Cheque-Clearing Patent

            The concept is simple, a recent Toronto Star article explains: `By the end of 2009, if all goes according to plan, paper cheques won’t be cleared any more. Instead, electronic images will be transmitted from one financial institution to another.’

Standing in the way of this bankers’ dream, however, is the American firm DataTreasury Corp. Backed by successful court battles in the United States, DataTreasury claims that as Canadian banks revolutionize the way they handle cheques, they are infringing its patent over an electronic cheque-clearing process (Canadian patent #2301793). According to the National Post, the Canadian financial institutions in turn allege that the patent is improper for vagueness and `is not the proper subject matter of an invention.’

Claims such as this one invite the observer to wish that patent protection could be done on a `sliding scale’ of merit. Rather than receive either twenty years of protection or no protection at all, it is tempting to imagine an alternative system in which the merits of a patent claim would be measured and awarded a variable term of protection based on just how much inventiveness and novelty they showed. DataTreasury may deserve some reward for linking the concepts of scanners, cheques, encryption, and data transmission in a specific way. But it is difficult to argue that the comparatively simple logical leap of putting these elements together is deserving of twenty years of protection and financial benefit. If the Patent Office or a judge were able to award a shorter patent period (three years, for instance) for a relatively straightforward development such as electronic cheque-clearing, it would be easier to justify the patent as a whole.

It is easy to see the drawbacks of such a proposal ñ the Patent Office and courts would be deluged trying to settle the relative merits of each patent to determine exactly how long it should be protected, and coming up with consistent guidelines would be nearly impossible. Perhaps a simpler argument is that in this day and age, twenty years of patent protection is too long, given how quickly new technology can now be adopted and disseminated to the world. Although one must be mindful of the dangers of hindsight, it seems plain that electronic cheque scanning was an idea whose time had come, if not in 1997 (when the first US patent was filed for the `DataTreasury System’), then in the next few years as scanning technology and text-recognition systems improved. Even if DataTreasury’s patent passes the basic test for inventiveness, it is difficult to justify twenty years of protection for an idea that would become obvious to all reasonably technically-minded people within the next few years. Also worrisome is that DataTreasury’s patent seems so broad as to cover all possible ways to transmit cheques electronically; assuming the patent is upheld, there would potentially be no way to adopt any electronic cheque-scanning system without running afoul of the patent. If DataTreasury so wished, it could stifle development in that field for two full decades ñ an eternity in the modern age of technology. If this is not reason enough to invalidate the patent, it ought to suggest a serious re-thinking of how long patents are deserving of protection in the digital era.

Ultimately although the case has implications for patent law, it may have fewer repercussions for the public in general.
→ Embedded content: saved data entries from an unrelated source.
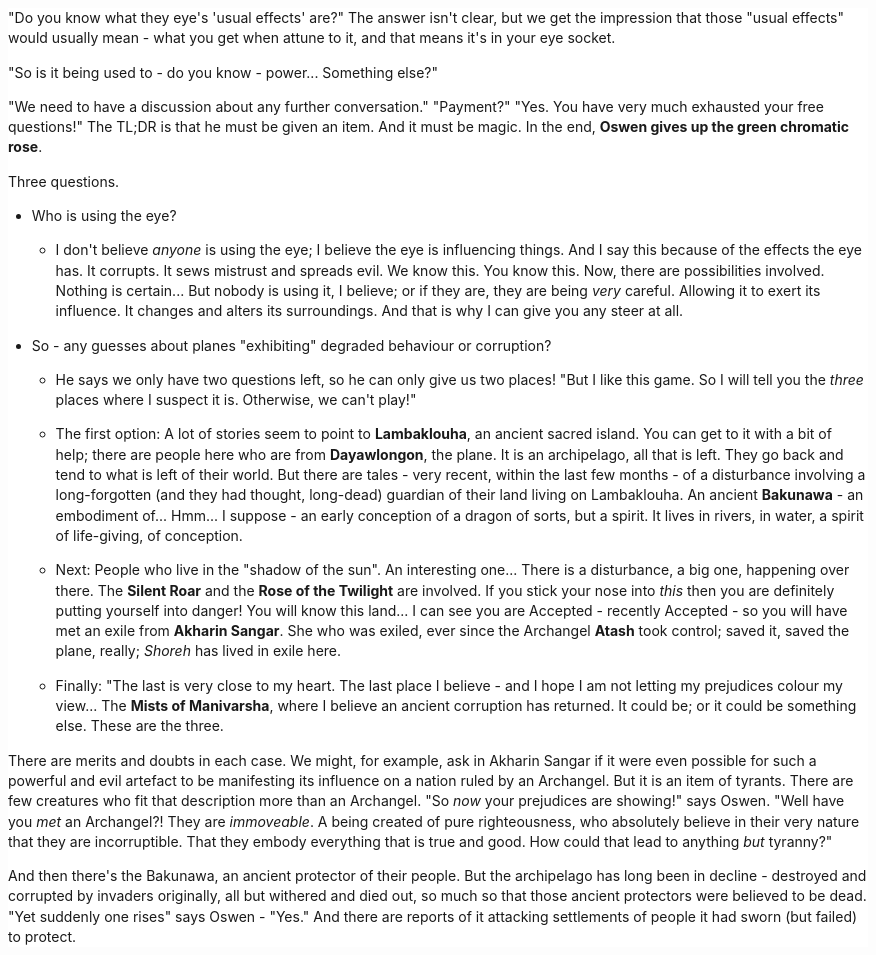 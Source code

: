 "Do you know what they eye's 'usual effects' are?" The answer isn't clear, but we get the impression that those "usual effects" would usually mean - what you get when attune to it, and that means it's in your eye socket.

"So is it being used to - do you know - power... Something else?"

"We need to have a discussion about any further conversation." "Payment?" "Yes. You have very much exhausted your free questions!" The TL;DR is that he must be given an item. And it must be magic. In the end, **Oswen gives up the green chromatic rose**.

Three questions.

* Who is using the eye?

  - I don't believe *anyone* is using the eye; I believe the eye is influencing things. And I say this because of the effects the eye has. It corrupts. It sews mistrust and spreads evil. We know this. You know this. Now, there are possibilities involved. Nothing is certain... But nobody is using it, I believe; or if they are, they are being *very* careful. Allowing it to exert its influence. It changes and alters its surroundings. And that is why I can give you any steer at all.

* So - any guesses about planes "exhibiting" degraded behaviour or corruption?

  - He says we only have two questions left, so he can only give us two places! "But I like this game. So I will tell you the *three* places where I suspect it is. Otherwise, we can't play!"

  - The first option: A lot of stories seem to point to **Lambaklouha**, an ancient sacred island. You can get to it with a bit of help; there are people here who are from **Dayawlongon**, the plane. It is an archipelago, all that is left. They go back and tend to what is left of their world. But there are tales - very recent, within the last few months - of a disturbance involving a long-forgotten (and they had thought, long-dead) guardian of their land living on Lambaklouha. An ancient **Bakunawa** - an embodiment of... Hmm... I suppose - an early conception of a dragon of sorts, but a spirit. It lives in rivers, in water, a spirit of life-giving, of conception.

  - Next: People who live in the "shadow of the sun". An interesting one... There is a disturbance, a big one, happening over there. The **Silent Roar** and the **Rose of the Twilight** are involved. If you stick your nose into *this* then you are definitely putting yourself into danger! You will know this land... I can see you are Accepted - recently Accepted - so you will have met an exile from **Akharin Sangar**. She who was exiled, ever since the Archangel **Atash** took control; saved it, saved the plane, really; *Shoreh* has lived in exile here.

  - Finally: "The last is very close to my heart. The last place I believe - and I hope I am not letting my prejudices colour my view... The **Mists of Manivarsha**, where I believe an ancient corruption has returned. It could be; or it could be something else. These are the three.

There are merits and doubts in each case. We might, for example, ask in Akharin Sangar if it were even possible for such a powerful and evil artefact to be manifesting its influence on a nation ruled by an Archangel. But it is an item of tyrants. There are few creatures who fit that description more than an Archangel. "So *now* your prejudices are showing!" says Oswen. "Well have you *met* an Archangel?! They are _immoveable_. A being created of pure righteousness, who absolutely believe in their very nature that they are incorruptible. That they embody everything that is true and good. How could that lead to anything _but_ tyranny?"

And then there's the Bakunawa, an ancient protector of their people. But the archipelago has long been in decline - destroyed and corrupted by invaders originally, all but withered and died out, so much so that those ancient protectors were believed to be dead. "Yet suddenly one rises" says Oswen - "Yes." And there are reports of it attacking settlements of people it had sworn (but failed) to protect.
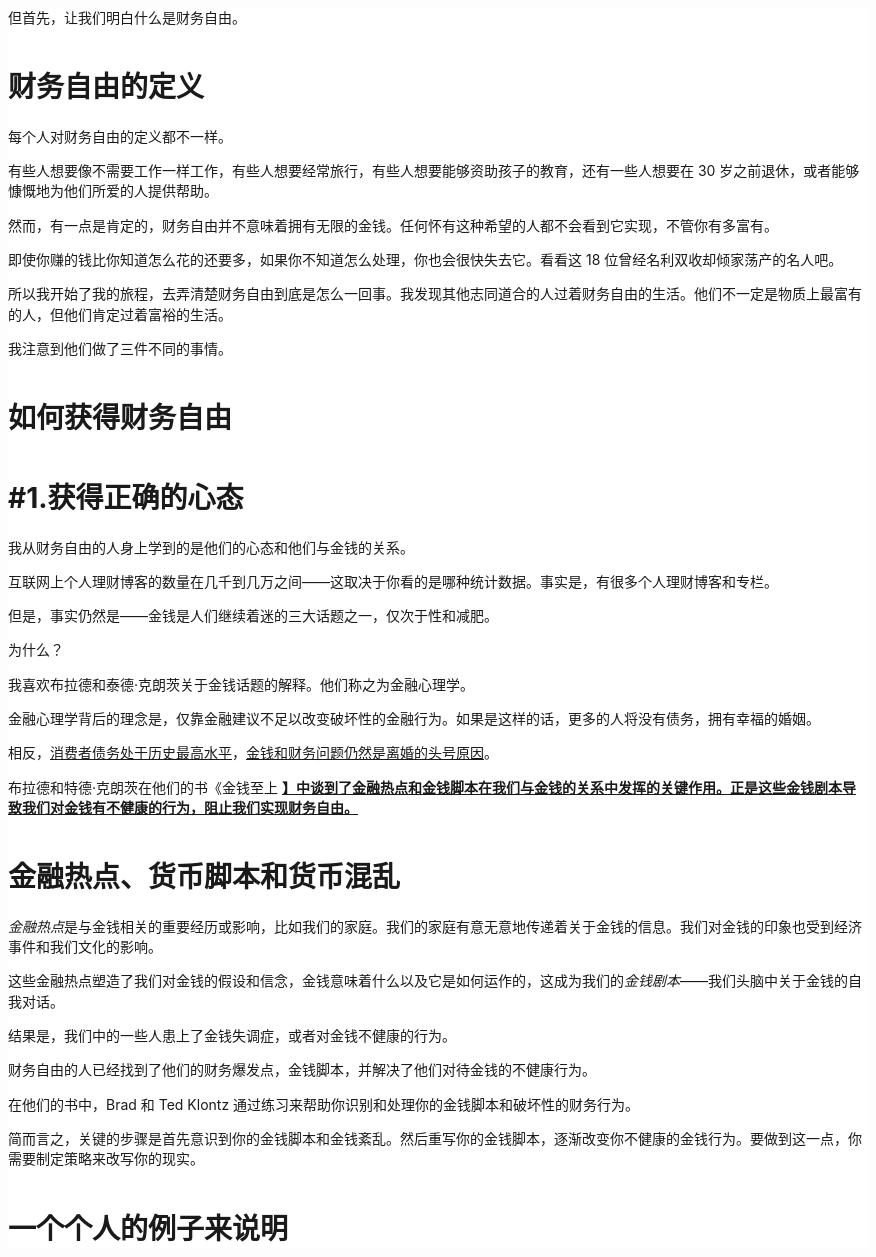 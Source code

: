 但首先，让我们明白什么是财务自由。

# 财务自由的定义

每个人对财务自由的定义都不一样。

有些人想要像不需要工作一样工作，有些人想要经常旅行，有些人想要能够资助孩子的教育，还有一些人想要在 30 岁之前退休，或者能够慷慨地为他们所爱的人提供帮助。

然而，有一点是肯定的，财务自由并不意味着拥有无限的金钱。任何怀有这种希望的人都不会看到它实现，不管你有多富有。

即使你赚的钱比你知道怎么花的还要多，如果你不知道怎么处理，你也会很快失去它。看看这 18 位曾经名利双收却倾家荡产的名人吧。

所以我开始了我的旅程，去弄清楚财务自由到底是怎么一回事。我发现其他志同道合的人过着财务自由的生活。他们不一定是物质上最富有的人，但他们肯定过着富裕的生活。

我注意到他们做了三件不同的事情。

# 如何获得财务自由

# #1.获得正确的心态

我从财务自由的人身上学到的是他们的心态和他们与金钱的关系。

互联网上个人理财博客的数量在几千到几万之间——这取决于你看的是哪种统计数据。事实是，有很多个人理财博客和专栏。

但是，事实仍然是——金钱是人们继续着迷的三大话题之一，仅次于性和减肥。

为什么？

我喜欢布拉德和泰德·克朗茨关于金钱话题的解释。他们称之为金融心理学。

金融心理学背后的理念是，仅靠金融建议不足以改变破坏性的金融行为。如果是这样的话，更多的人将没有债务，拥有幸福的婚姻。

相反，[消费者债务处于历史最高水平](https://www.cnbc.com/2018/05/21/consumer-debt-is-set-to-reach-4-trillion-by-the-end-of-2018.html)，[金钱和财务问题仍然是离婚的头号原因](https://www.independent.co.uk/news/business/news/money-marriage-end-divorce-day-relationships-personal-finances-slater-gordon-a8147921.html)。

布拉德和特德·克朗茨在他们的书《金钱至上 [**】中谈到了金融热点和金钱脚本在我们与金钱的关系中发挥的关键作用。正是这些金钱剧本导致我们对金钱有不健康的行为，阻止我们实现财务自由。**](https://amzn.to/2MGSxXI)

# 金融热点、货币脚本和货币混乱

*金融热点*是与金钱相关的重要经历或影响，比如我们的家庭。我们的家庭有意无意地传递着关于金钱的信息。我们对金钱的印象也受到经济事件和我们文化的影响。

这些金融热点塑造了我们对金钱的假设和信念，金钱意味着什么以及它是如何运作的，这成为我们的*金钱剧本*——我们头脑中关于金钱的自我对话。

结果是，我们中的一些人患上了金钱失调症，或者对金钱不健康的行为。

财务自由的人已经找到了他们的财务爆发点，金钱脚本，并解决了他们对待金钱的不健康行为。

在他们的书中，Brad 和 Ted Klontz 通过练习来帮助你识别和处理你的金钱脚本和破坏性的财务行为。

简而言之，关键的步骤是首先意识到你的金钱脚本和金钱紊乱。然后重写你的金钱脚本，逐渐改变你不健康的金钱行为。要做到这一点，你需要制定策略来改写你的现实。

# 一个个人的例子来说明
The purpose of a patent is theoretically to form a contract between an inventor and the public, for the reward of the inventor and for the ultimate public good. But it is difficult to see how the public is being served by this patent, or what benefit the average person would gain whether or not it is upheld. According to the National Post article the cost to clear a cheque electronically `is cut from about $2 to a few pennies.’ This means the cost to the bank, and unless Canada’s multi-billion dollar financial institutions are sharing these savings with consumers, the only public beneficiaries appear to be the banks’ investors. Meanwhile much of these savings are likely to be from wages from jobs now rendered obsolete by the new cheque-scanning technology. Innovation always has its price, and patents cannot be considered invalid purely because they promote efficiency that leads to lost jobs. But given that the results of this litigation are unlikely to trickle down to consumers either way, the average person might be forgiven for not caring whether the multi-billion dollar banking industry emerges victorious or not.

One Comment
  1. The crux of the legal matter is that for an invention to be patentable it must be non-obvious to an un-inventive person having ordinary skill in the subject matter to which the invention pertains. It is immaterial whether the idea “would become obvious to all reasonably technically-minded people within the next few years.” There is nothing to invalidate the DataTreasury patent, so like you write, the only thing left to do is question our system for awarding patents. But if the electronic cheque clearing is not going to be felt by consumers one way or the other, should this issue really induce us to rethink the term of protection on patents?

    Though the idea of reducing the twenty year term of protection for a patent may have some merits in this age of rapid technological advancement, it would not be a simple change for Canada to make. Even if there is an impetus within our country to change this aspect of patent law, Canada is a Member of the WTO and so the TRIPS agreement applies, which in Article 33 stipulates that the term of protection shall not be less than twenty years. Maybe in the not so distant future there will be a change in international thinking with respect to the appropriateness of monopolies that last for twenty years because of patents. As technology increases the human world becomes more integrated and Canada cannot act alone in changing fundamental ideas concerning intellectual property.